Dass der Feminismus vom Kapitalismus gekapert wurde, das sagte Eva Illouz auch deshalb fast schon schulterzuckend, weil das in politisch-feministischen, aktivistischen und akademischen Kreisen auch längst bekannt ist. Die US-amerikanische Politikwissenschaftlerin Nancy Fraser hat darüber ebenso analytisch und kompromisslos geschrieben wie die britische Kulturwissenschaftlerin Angela McRobbie. Auch die US-amerikanische Publizistin und Popkulturexpertin Andi Zeisler hat sich ebenso ausführlich dem Ausverkauf des Feminismus gewidmet (Zeisler 2017). Und dieser Ausverkauf geht ungehindert weiter. Inzwischen ist die Vermarktung unter dem Label »Feminismus« so selbstverständlich geworden, dass sie auf vielen Ebenen nahezu unsichtbar ist. Das gilt auch für die Verknüpfungen von Feminismus mit karrieretechnischen Interessen.
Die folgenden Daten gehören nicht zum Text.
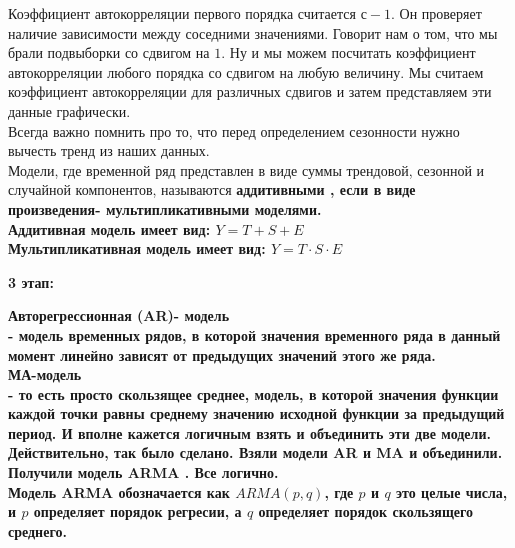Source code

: \documentclass[12pt,a4paper]{paper}
\begin{document}
Коэффициент автокорреляции первого порядка считается $с-1$. Он проверяет наличие зависимости между соседними значениями. Говорит нам о том, что мы брали подвыборки со сдвигом на $1$.
Ну и мы можем посчитать коэффициент автокорреляции любого порядка со сдвигом на любую величину. Мы считаем коэффициент автокорреляции для различных сдвигов и затем представляем эти данные графически.\\

Всегда важно помнить про то, что перед определением сезонности нужно вычесть тренд из наших данных.\\

Модели, где временной ряд представлен в виде суммы трендовой, сезонной и случайной компонентов, называются \bfseries{аддитивными} \mdseries, если в виде произведения- \bfseries{мультипликативными моделями.} \mdseries\\

Аддитивная модель имеет вид: $Y=T+S+E$\\

Мультипликативная модель имеет вид: $Y=T\cdot S \cdot E$\\
\hline  \hline


\newpage

\hline  \hline
\begin{center}
\bfseries\large{3 этап:}\\
\end{center}


\bfseries{Авторегрессионная (AR)- модель} \mdseries\\ - модель временных рядов, в которой значения временного ряда в данный момент линейно зависят от предыдущих значений этого же ряда.\\

\bfseries{МА-модель} \mdseries\\ - то есть просто скользящее среднее, модель, в которой значения функции каждой точки равны среднему значению исходной функции за предыдущий период.
И вполне кажется логичным взять и объединить эти две модели. Действительно, так было сделано. Взяли модели \bfseries{AR} \mdseries и \bfseries{MA} \mdseries и объединили. Получили модель \bfseries{ARMA} \mdseries. Все логично. \\

Модель \bfseries{ARMA} \mdseries обозначается как $ARMA(p, q)$, где $p$ и $q$ это целые числа, и $p$ определяет порядок регресии, а $q$ определяет порядок скользящего среднего.\\ 
\end{document}
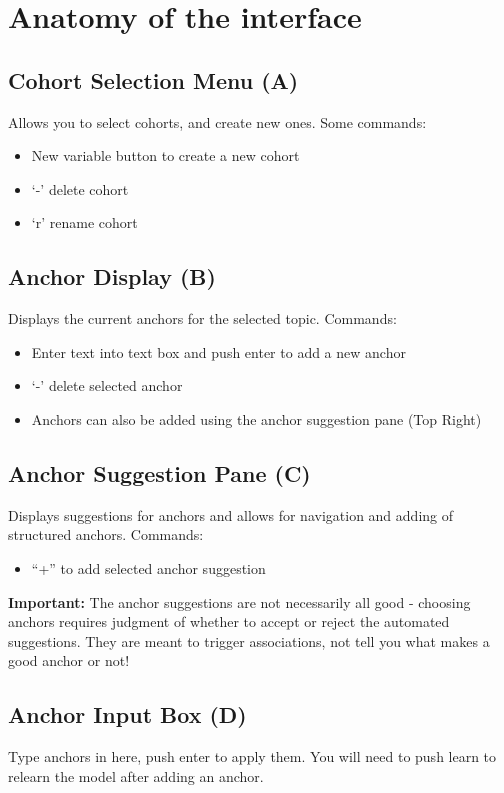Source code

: \documentclass[12pt]{article}
\begin{document}
\section{Anatomy of the interface}
\label{sec:anatomy}
\subsection{Cohort Selection Menu (A)}
Allows you to select cohorts, and create new ones.
Some commands:
\begin{itemize}
\item New variable button to create a new cohort
\item `-' delete cohort
\item `r' rename cohort
\end{itemize}


\subsection{Anchor Display (B)}
Displays the current anchors for the selected topic.
Commands:
\begin{itemize}
\item Enter text into text box and push enter to add a new anchor
\item `-' delete selected anchor
\item Anchors can also be added using the anchor suggestion pane (Top Right)
\end{itemize}

\subsection{Anchor Suggestion Pane (C)}
Displays suggestions for anchors and allows for navigation and adding of structured anchors.
Commands:
\begin{itemize}
\item ``+'' to add selected anchor suggestion
\end{itemize}
{\bf Important:} The anchor suggestions are not necessarily all good - choosing anchors requires judgment of whether to accept or reject the automated suggestions. They are  meant to trigger associations, not  tell you what makes a good anchor or not!

\subsection{Anchor Input Box (D)}
Type anchors in here, push enter to apply them. You will need to push learn to relearn the model after adding an anchor.
\end{document}
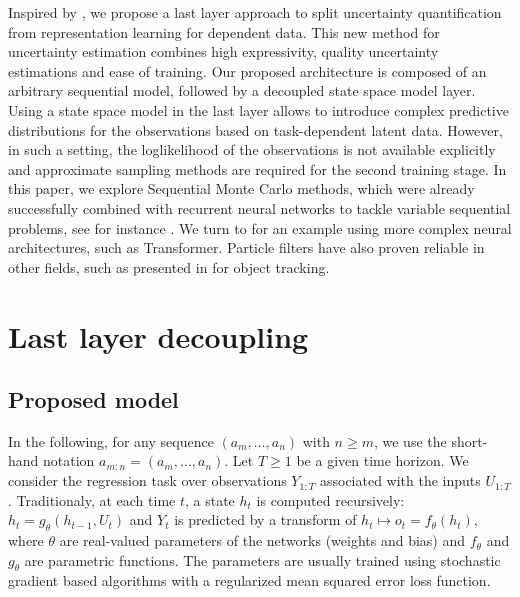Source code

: \documentclass[journal]{IEEEtran}
\begin{document}
Inspired by  \cite{Brosse2020OnLA}, we propose a last layer approach to split uncertainty quantification from representation learning for dependent data.  This new method for uncertainty estimation combines high expressivity, quality uncertainty estimations and ease of training. Our proposed architecture is composed of an arbitrary sequential model, followed by a decoupled state space model layer. Using a state space model in the last layer allows to introduce complex predictive distributions for the observations based on task-dependent latent data. However, in such a setting, the loglikelihood of the observations is not available explicitly and approximate sampling methods are required for the second training stage.   In this paper, we explore Sequential Monte Carlo methods, which were already successfully combined with recurrent neural networks to tackle variable sequential problems, see for instance \cite{Ma2020}.
We turn to \cite{Martin2020TheMC} for an example using more complex neural architectures, such as Transformer.
Particle filters have also proven reliable in other fields, such as presented in \cite{Liu2020LSTMPF} for object tracking.




\section{Last layer decoupling}
\label{sec:decoupling}

\subsection{Proposed model}%
\label{sub:proposed_architecture}

In the following, for any sequence $(a_m,\ldots, a_n)$ with $n\geq m$, we use the short-hand notation $a_{m:n} = (a_m,\ldots, a_n)$.
Let $T\ge 1$ be a given time horizon.
We consider the regression task over observations $Y_{1:T}$ associated with the inputs $U_{1:T}$.
Traditionaly, at each time $t$, a state $h_t$ is computed recursively: $h_t = g_\theta(h_{t-1},U_t)$ and $Y_t$ is predicted by a transform of $h_t \mapsto o_t = f_\theta(h_t)$, where $\theta$ are real-valued parameters of the networks (weights and bias) and $f_\theta$ and $g_\theta$ are parametric functions.
The parameters are usually trained using stochastic gradient based algorithms with a regularized mean squared error loss function.
\end{document}

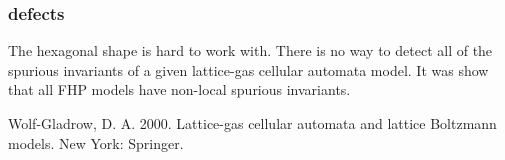 \documentclass[a4paper,12pt]{article}
\begin{document}
\subsubsection{defects}
The hexagonal shape is hard to work with.
There is no way to detect all of the spurious invariants of a given
lattice-gas cellular automata model. It was show that all FHP models
have non-local spurious invariants.
\begin{thebibliography}{9}
Wolf-Gladrow, D. A. 2000. Lattice-gas cellular automata and lattice Boltzmann models. New York: Springer.
\end{thebibliography}
\end{document}
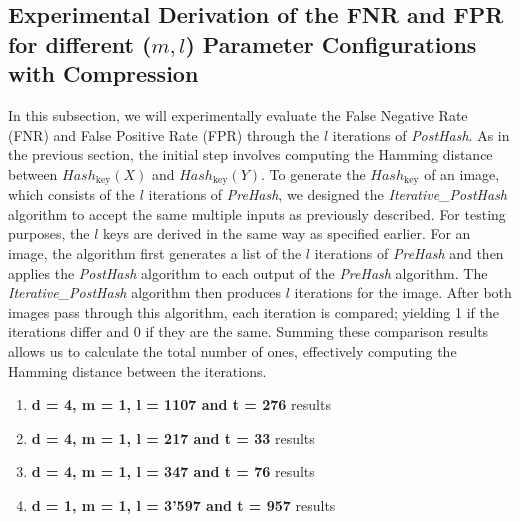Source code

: \subsection{Experimental Derivation of the FNR and FPR for different (\(m, l\)) Parameter Configurations with Compression}
In this subsection, we will experimentally evaluate the False Negative Rate (FNR) and False Positive Rate (FPR) through the \(l\) iterations of \textit{PostHash}. As in the previous section, the initial step involves computing the Hamming distance between \(Hash_{\text{key}}(X)\) and \(Hash_{\text{key}}(Y)\). To generate the \(Hash_{\text{key}}\) of an image, which consists of the \(l\) iterations of \textit{PreHash}, we designed the \textit{Iterative\_PostHash} algorithm to accept the same multiple inputs as previously described. For testing purposes, the \(l\) keys are derived in the same way as specified earlier. For an image, the algorithm first generates a list of the \(l\) iterations of \textit{PreHash} and then applies the \textit{PostHash} algorithm to each output of the \textit{PreHash} algorithm. The \textit{Iterative\_PostHash} algorithm then produces \(l\) iterations for the image. After both images pass through this algorithm, each iteration is compared; yielding 1 if the iterations differ and 0 if they are the same. Summing these comparison results allows us to calculate the total number of ones, effectively computing the Hamming distance between the iterations.

\begin{enumerate}
    \item \textbf{d = 4, m = 1, l = 1107 and t = 276}
    results
    \item \textbf{d = 4, m = 1, l = 217 and t = 33}
    results
    \item \textbf{d = 4, m = 1, l = 347 and t = 76}
    results
    \item \textbf{d = 1, m = 1, l = 3'597 and t = 957}
    results
\end{enumerate}
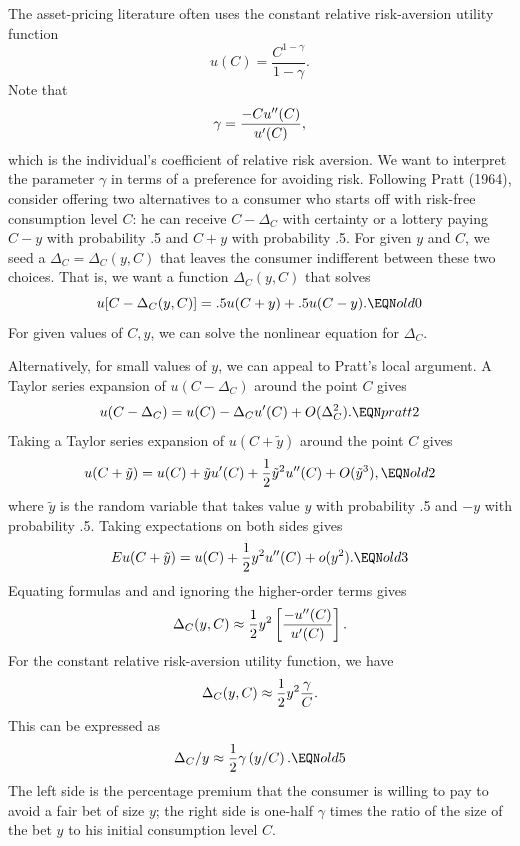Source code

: The asset-pricing literature
often uses the constant relative risk-aversion utility function
$$ u(C) = {\frac{C^{1-\gamma}}{1-\gamma}}.$$
Note that
$$ \gamma = {- C u''(C) \over u'(C) },$$
which is the individual's coefficient of relative risk aversion.
  We want to interpret the parameter $\gamma$ in terms of a preference
for avoiding risk.   Following Pratt (1964), consider
 offering  two alternatives to a
 consumer who starts off with risk-free consumption
level $C$: he can receive $C - \Delta_C$ with certainty
or  a lottery paying $C - y$ with probability .5 and $C+y$ with probability
.5.   For given   $y$  and $C$, we seed a  $\Delta_C = \Delta_C(y,C)$ that leaves the consumer
indifferent between these two choices.  That is, we want
a function $\Delta_C(y,C)$ that solves
$$ u[C - \Delta_C(y,C)] = .5 u(C+y) + .5 u(C-y). \EQN old0 $$
  For given  values of $C,y$, we can solve the nonlinear
equation  for $\Delta_C$.

Alternatively, for small values of $y$, we can appeal to
Pratt's local  argument.    A Taylor series
expansion of $u(C - \Delta_C)$ around the point $C$ gives
$$ u(C -\Delta_C) = u(C) - \Delta_C u'(C) + O(\Delta_C^2) . \EQN pratt2$$
 Taking a Taylor series expansion
of $u(C+\tilde y) $ around the point $C$ gives
$$ u(C+\tilde y)   = u(C) + \tilde y u'(C) +  {1 \over 2}
         \tilde y^2 u''(C) + O(\tilde y^3) , \EQN old2$$
where $\tilde y$ is the random variable that takes
value $y$ with probability .5 and $-y$ with probability .5.
Taking expectations  on both sides gives
$$ Eu(C+\tilde y) = u(C) + { 1\over 2} y^2 u''(C) + o(y^2). \EQN old3 $$
Equating formulas
  and  and ignoring the  higher-order terms gives
$$ \Delta_C(y,C) \approx {1 \over 2} y^2 \left[{ - u''(C) \over u'(C)}\right] .$$
For the constant relative risk-aversion
utility function, we have
$$ \Delta_C(y,C) \approx {1 \over 2} y^2 {\gamma \over C}.  $$
This can be expressed
as
$$ \Delta_C / y \approx {1 \over 2} \gamma \left(y / C \right) . \EQN old5 $$
The left side is the percentage premium that the consumer is willing
to pay to avoid a fair bet     of size $y$; the right
side is one-half $\gamma$ times the ratio of the size of the
bet $y$ to his initial consumption level $C$.







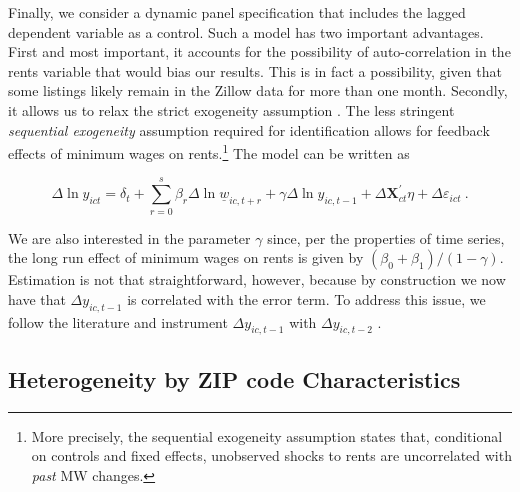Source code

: 
Finally, we consider a dynamic panel specification that includes the lagged dependent variable 
as a control. Such a model has two important advantages. First and most important, it accounts 
for the possibility of auto-correlation in the rents variable that would bias our results. This 
is in fact a possibility, given that some listings likely remain in the Zillow data for more 
than one month. Secondly, it allows us to relax the strict exogeneity assumption 
\parencite{ArellanoHonore2001}. The less stringent \textit{sequential exogeneity} assumption 
required for identification allows for feedback effects of minimum wages on rents.\footnote{More 
	precisely, the sequential exogeneity assumption states that, conditional on controls and 
	fixed 	effects, unobserved shocks to rents are uncorrelated with \textit{past} MW changes.}
The model can be written as

\begin{equation}\label{eq:ab_panel}
	\Delta \ln y_{ict} = \delta_t
						+ \sum_{r=0}^{s} \beta_r \Delta \ln \underline{w}_{ic,t+r}
						+ \gamma \Delta \ln y_{ic,t-1} + \Delta \mathbf{X}^{'}_{ct}\eta
						+ \Delta \varepsilon_{ict} \ .
\end{equation}

We are also interested in the parameter $\gamma$ since, per the properties of time series, the 
long run effect of minimum wages on rents is given by $(\beta_0 + \beta_1)/(1-\gamma)$. 
Estimation is not that straightforward, however, because by construction we now have that 
$\Delta y_{ic,t-1}$ is correlated with the error term. To address this issue, we follow 
the literature and instrument $\Delta y_{ic,t-1}$ with $\Delta y_{ic,t-2}$ 
\parencite{ArellanoHonore2001}.

\subsection{Heterogeneity by ZIP code Characteristics}\label{sec:strategy_heterogeneity}

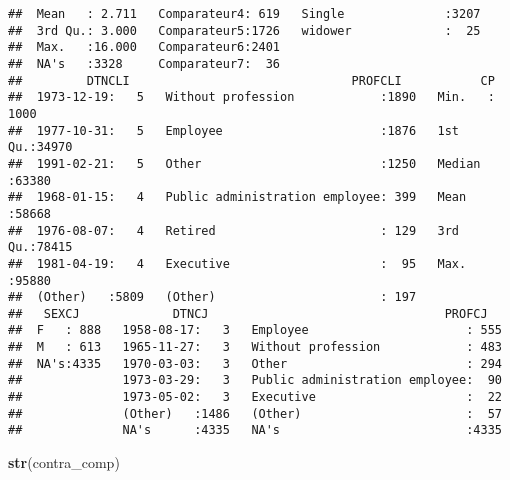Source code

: \documentclass[
]{article}
\newenvironment{Shaded}{\begin{snugshade}}{\end{snugshade}}
\newcommand{\KeywordTok}[1]{\textcolor[rgb]{0.13,0.29,0.53}{\textbf{#1}}}
\newcommand{\NormalTok}[1]{#1}
\begin{document}
\begin{verbatim}
##  Mean   : 2.711   Comparateur4: 619   Single              :3207           
##  3rd Qu.: 3.000   Comparateur5:1726   widower             :  25           
##  Max.   :16.000   Comparateur6:2401                                       
##  NA's   :3328     Comparateur7:  36                                       
##         DTNCLI                               PROFCLI           CP       
##  1973-12-19:   5   Without profession            :1890   Min.   : 1000  
##  1977-10-31:   5   Employee                      :1876   1st Qu.:34970  
##  1991-02-21:   5   Other                         :1250   Median :63380  
##  1968-01-15:   4   Public administration employee: 399   Mean   :58668  
##  1976-08-07:   4   Retired                       : 129   3rd Qu.:78415  
##  1981-04-19:   4   Executive                     :  95   Max.   :95880  
##  (Other)   :5809   (Other)                       : 197                  
##   SEXCJ             DTNCJ                                 PROFCJ    
##  F   : 888   1958-08-17:   3   Employee                      : 555  
##  M   : 613   1965-11-27:   3   Without profession            : 483  
##  NA's:4335   1970-03-03:   3   Other                         : 294  
##              1973-03-29:   3   Public administration employee:  90  
##              1973-05-02:   3   Executive                     :  22  
##              (Other)   :1486   (Other)                       :  57  
##              NA's      :4335   NA's                          :4335
\end{verbatim}

\begin{Shaded}
\begin{Highlighting}[]
\KeywordTok{str}\NormalTok{(contra_comp)}
\end{Highlighting}
\end{Shaded}
\end{document}
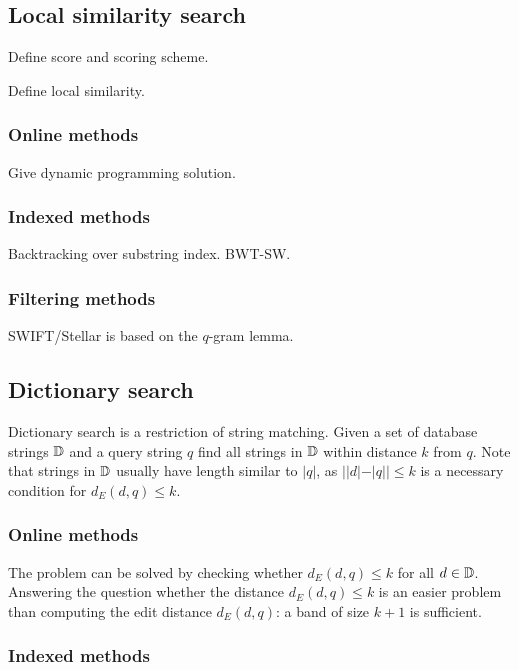 \subsection{Local similarity search}

Define score and scoring scheme.

Define local similarity.

\subsubsection{Online methods}
Give dynamic programming solution.

\subsubsection{Indexed methods}
Backtracking over substring index. BWT-SW.

\subsubsection{Filtering methods}
SWIFT/Stellar is based on the $q$-gram lemma.



\subsection{Dictionary search}

Dictionary search is a restriction of string matching.
Given a set of database strings $\mathbb {D}$ and a query string $q$ find all strings in $\mathbb {D}$ within distance $k$ from $q$.
Note that strings in $\mathbb {D}$ usually have length similar to $|q|$, as $| |d| - |q| | \leq k$ is a necessary condition for $d_E(d,q) \leq k$.

\subsubsection{Online methods}

The problem can be solved by checking whether $d_E(d,q) \leq k$ for all $d \in \mathbb {D}$.
Answering the question whether the distance $d_E(d,q) \leq k$ is an easier problem than computing the edit distance $d_E(d,q)$: a band of size $k+1$ is sufficient.

\subsubsection{Indexed methods}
Wir müssen deshalb ganz genau hinschauen, wo sich dieser marktförmige, populäre Feminismus überall findet und wie er sich entwickelt hat. Darüber hinaus müssen wir uns die Frage stellen: Inwiefern wirken wir selbst dabei mit, Feminismus als Marke zu nutzen, und berauben ihn so seiner politischen Kraft? Kapitalismus und Neoliberalismus umarmen den Feminismus. Und sie tun das inzwischen so fest, dass dem Feminismus als soziale und politische Bewegung die Luft genommen wird. So fest, dass jegliche Widersprüche plattgedrückt werden und jede Vielschichtigkeit, die ihn ausmacht und seinen kritischen Geist am Leben erhält, abhandenkommt.